LETTA SI definisce un «front runner». «A destra – spiega – hanno deciso di tralasciare qualsiasi elemento di realtà pur di non dividersi e prendere il potere». Ma è proprio sul rischio che anche al centrosinistra resti vago sui temi lo incalza Orlando: «Se dobbiamo autocensurare il nostro messaggio per tenere in piedi una alleanza tecnica, rischiamo di rinunciare a larga parte della potenza di fuoco del messaggio proposto oggi dal segretario». Per il segretario, le destre «faranno leva come sempre sulla paura evocando complotti, facendo le vittime e dando la colpa ad altri, che siano rossi, neri, migranti o intellettuali di sinistra. È quello che fanno Trump, Orbán, Kaczyński. Sentiremo negare le catastrofi ambientali e parleranno di una inesistente ‘ideologia gender’». Per rispondere a tutto ciò dice che bisogna muoversi «nel solco di Draghi e Mattarella» e confidare nel «buon senso popolare», che Letta contrappone alla polarizzazione delle idee sui social.

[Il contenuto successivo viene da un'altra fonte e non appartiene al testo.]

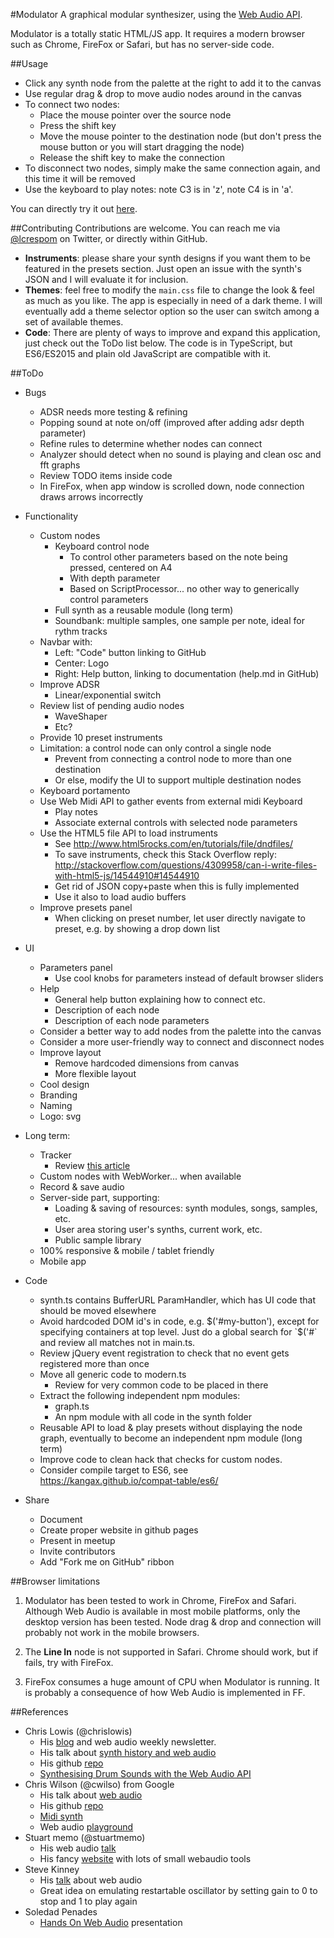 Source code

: #Modulator
A graphical modular synthesizer, using the
[Web Audio API](https://developer.mozilla.org/en-US/docs/Web/API/Web_Audio_API).

Modulator is a totally static HTML/JS app. It requires a modern browser such as Chrome,
FireFox or Safari, but has no server-side code.

##Usage
- Click any synth node from the palette at the right to add it to the canvas
- Use regular drag & drop to move audio nodes around in the canvas
- To connect two nodes:
	- Place the mouse pointer over the source node
	- Press the shift key
	- Move the mouse pointer to the destination node
		(but don't press the mouse button or you will start dragging the node)
	- Release the shift key to make the connection
- To disconnect two nodes, simply make the same connection again,
	and this time it will be removed
- Use the keyboard to play notes: note C3 is in 'z', note C4 is in 'a'.

You can directly try it out [here](//lcrespom.github.io/synth).

##Contributing
Contributions are welcome. You can reach me via [@lcrespom](https://twitter.com/lcrespom)
on Twitter, or directly within GitHub.

- **Instruments**: please share your synth designs if you want them to be featured
	in the presets section. Just open an issue with the synth's JSON and I will
	evaluate it for inclusion.
- **Themes**: feel free to modify the `main.css` file to change the look & feel as
	much as you like. The app is especially in need of a dark theme. I will
	eventually add a theme selector option so the user can switch among a set of
	available themes.
- **Code**: There are plenty of ways to improve and expand this application,
	just check out the ToDo list below. The code is in TypeScript, but ES6/ES2015 and
	plain old JavaScript are compatible with it.

##ToDo
- Bugs
	- ADSR needs more testing & refining
	- Popping sound at note on/off (improved after adding adsr depth parameter)
	- Refine rules to determine whether nodes can connect
	- Analyzer should detect when no sound is playing and clean osc and fft graphs
	- Review TODO items inside code
	- In FireFox, when app window is scrolled down, node connection
		draws arrows incorrectly

- Functionality
	- Custom nodes
		- Keyboard control node
			- To control other parameters based on the note being pressed, centered
				on A4
			- With depth parameter
			- Based on ScriptProcessor... no other way to generically control parameters
		- Full synth as a reusable module (long term)
		- Soundbank: multiple samples, one sample per note, ideal for rythm tracks
	- Navbar with:
		- Left: "Code" button linking to GitHub
		- Center: Logo
		- Right: Help button, linking to documentation (help.md in GitHub)
	- Improve ADSR
		- Linear/exponential switch
	- Review list of pending audio nodes
		- WaveShaper
		- Etc?
	- Provide 10 preset instruments
	- Limitation: a control node can only control a single node
		- Prevent from connecting a control node to more than one destination
		- Or else, modify the UI to support multiple destination nodes
	- Keyboard portamento
	- Use Web Midi API to gather events from external midi Keyboard
		- Play notes
		- Associate external controls with selected node parameters
	- Use the HTML5 file API to load instruments
		- See http://www.html5rocks.com/en/tutorials/file/dndfiles/
		- To save instruments, check this Stack Overflow reply:
			http://stackoverflow.com/questions/4309958/can-i-write-files-with-html5-js/14544910#14544910
		- Get rid of JSON copy+paste when this is fully implemented
		- Use it also to load audio buffers
	- Improve presets panel
		- When clicking on preset number, let user directly navigate to preset,
			e.g. by showing a drop down list

- UI
	- Parameters panel
		- Use cool knobs for parameters instead of default browser sliders
	- Help
		- General help button explaining how to connect etc.
		- Description of each node
		- Description of each node parameters
	- Consider a better way to add nodes from the palette into the canvas
	- Consider a more user-friendly way to connect and disconnect nodes
	- Improve layout
		- Remove hardcoded dimensions from canvas
		- More flexible layout
	- Cool design
	- Branding
	- Naming
	- Logo: svg

- Long term:
	- Tracker
		- Review [this article](http://www.html5rocks.com/en/tutorials/audio/scheduling/)
	- Custom nodes with WebWorker... when available
	- Record & save audio
	- Server-side part, supporting:
		- Loading & saving of resources: synth modules, songs, samples, etc.
		- User area storing user's synths, current work, etc.
		- Public sample library
	- 100% responsive & mobile / tablet friendly
	- Mobile app

- Code
	- synth.ts contains BufferURL ParamHandler,
		which has UI code that should be moved elsewhere
	- Avoid hardcoded DOM id's in code, e.g. $('#my-button'), except
		for specifying containers at top level.
		Just do a global search for `$('#` and review all matches not in main.ts.
	- Review jQuery event registration to check that no event gets registered
		more than once
	- Move all generic code to modern.ts
		- Review for very common code to be placed in there
	- Extract the following independent npm modules:
		- graph.ts
		- An npm module with all code in the synth folder
	- Reusable API to load & play presets without displaying the node graph,
		eventually to become an independent npm module (long term)
	- Improve code to clean hack that checks for custom nodes.
	- Consider compile target to ES6, see https://kangax.github.io/compat-table/es6/

- Share
	- Document
	- Create proper website in github pages
	- Present in meetup
	- Invite contributors
	- Add "Fork me on GitHub" ribbon


##Browser limitations
1. Modulator has been tested to work in Chrome, FireFox and Safari.
	Although Web Audio is available in most mobile platforms, only the desktop
	version has been tested. Node drag & drop and connection will probably not work
	in the mobile browsers.

2. The **Line In** node is not supported in Safari. Chrome should work, but if
	fails, try with FireFox.

3. FireFox consumes a huge amount of CPU when Modulator is running. It is probably
a consequence of how Web Audio is implemented in FF.


##References
- Chris Lowis (@chrislowis)
	- His [blog](http://blog.chrislowis.co.uk/) and web audio weekly newsletter.
	- His talk about [synth history and web audio](http://blog.chrislowis.co.uk/2015/06/26/a-brief-history-of-synthesis.html)
	- His github [repo](https://github.com/chrislo)
	- [Synthesising Drum Sounds with the Web Audio API](https://dev.opera.com/articles/drum-sounds-webaudio/)
-  Chris Wilson (@cwilso) from Google
	- His talk about [web audio](https://www.youtube.com/watch?v=wZrNI-86zYI&list=FLztHRYsgsJ4s2_qfg91iW1Q&index=1)
	- His github [repo](https://github.com/cwilso)
	- [Midi synth](https://webaudiodemos.appspot.com/midi-synth/index.html)
	- Web audio [playground](http://webaudioplayground.appspot.com/)
- Stuart memo (@stuartmemo)
	- His web audio [talk](https://www.youtube.com/watch?v=PN8Eg1K9xjE)
	- His fancy [website](http://stuartmemo.com/) with lots of small webaudio tools
- Steve Kinney
	- His [talk](https://www.youtube.com/watch?v=56spBAgOYfg) about web audio
	- Great idea on emulating restartable oscillator by setting gain to 0 to stop and 1 to
		play again
- Soledad Penades
	- [Hands On Web Audio](http://soledadpenades.com/files/t/2015_howa/#0) presentation
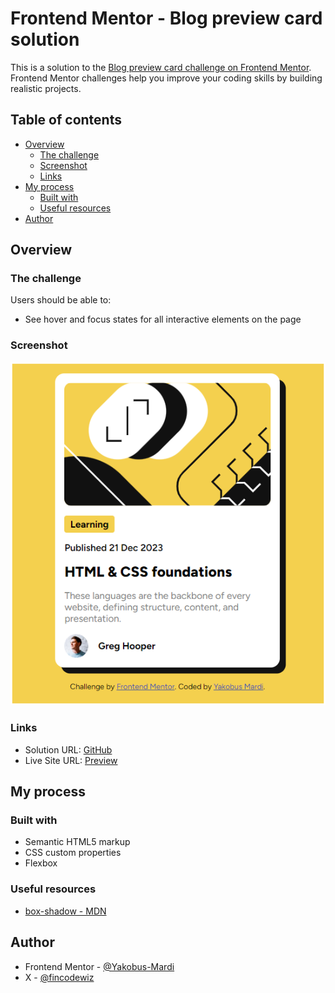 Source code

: # Frontend Mentor - Blog preview card solution

This is a solution to the [Blog preview card challenge on Frontend Mentor](https://www.frontendmentor.io/challenges/blog-preview-card-ckPaj01IcS). Frontend Mentor challenges help you improve your coding skills by building realistic projects.

## Table of contents

- [Overview](#overview)
  - [The challenge](#the-challenge)
  - [Screenshot](#screenshot)
  - [Links](#links)
- [My process](#my-process)
  - [Built with](#built-with)
  - [Useful resources](#useful-resources)
- [Author](#author)

## Overview

### The challenge

Users should be able to:

- See hover and focus states for all interactive elements on the page

### Screenshot

![](./assets/images/Project%2013.png)

### Links

- Solution URL: [GitHub](https://github.com/Yakobus-Mardi/blog-preview-card)
- Live Site URL: [Preview](https://yakobus-mardi.github.io/blog-preview-card/)

## My process

### Built with

- Semantic HTML5 markup
- CSS custom properties
- Flexbox

### Useful resources

- [box-shadow - MDN](https://developer.mozilla.org/en-US/docs/Web/CSS/box-shadow)

## Author

- Frontend Mentor - [@Yakobus-Mardi](https://www.frontendmentor.io/profile/Yakobus-Mardi)
- X - [@fincodewiz](https://twitter.com/fincodewiz)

La vera polarizzazione per il Pd è questa: «O noi o Meloni».

IN SERATA, la risposta di Giuseppe Conte suggella la rottura. «La campagna elettorale è già stata scritta dal pensiero unico dominante – è il messaggio del leader M5S – Ci sarà un voto utile, o si vota Meloni o Letta, Calenda dirà sé stesso, Renzi dirà sé stesso, si metteranno di mezzo Di Maio o Brunetta. Ma ci sarà una sorpresa, un terzo incomodo, il M5S con la sua agenda progressista: sociale, ci batteremo per fissare priorità per tutelare piccole imprese, lavoratori autonomi».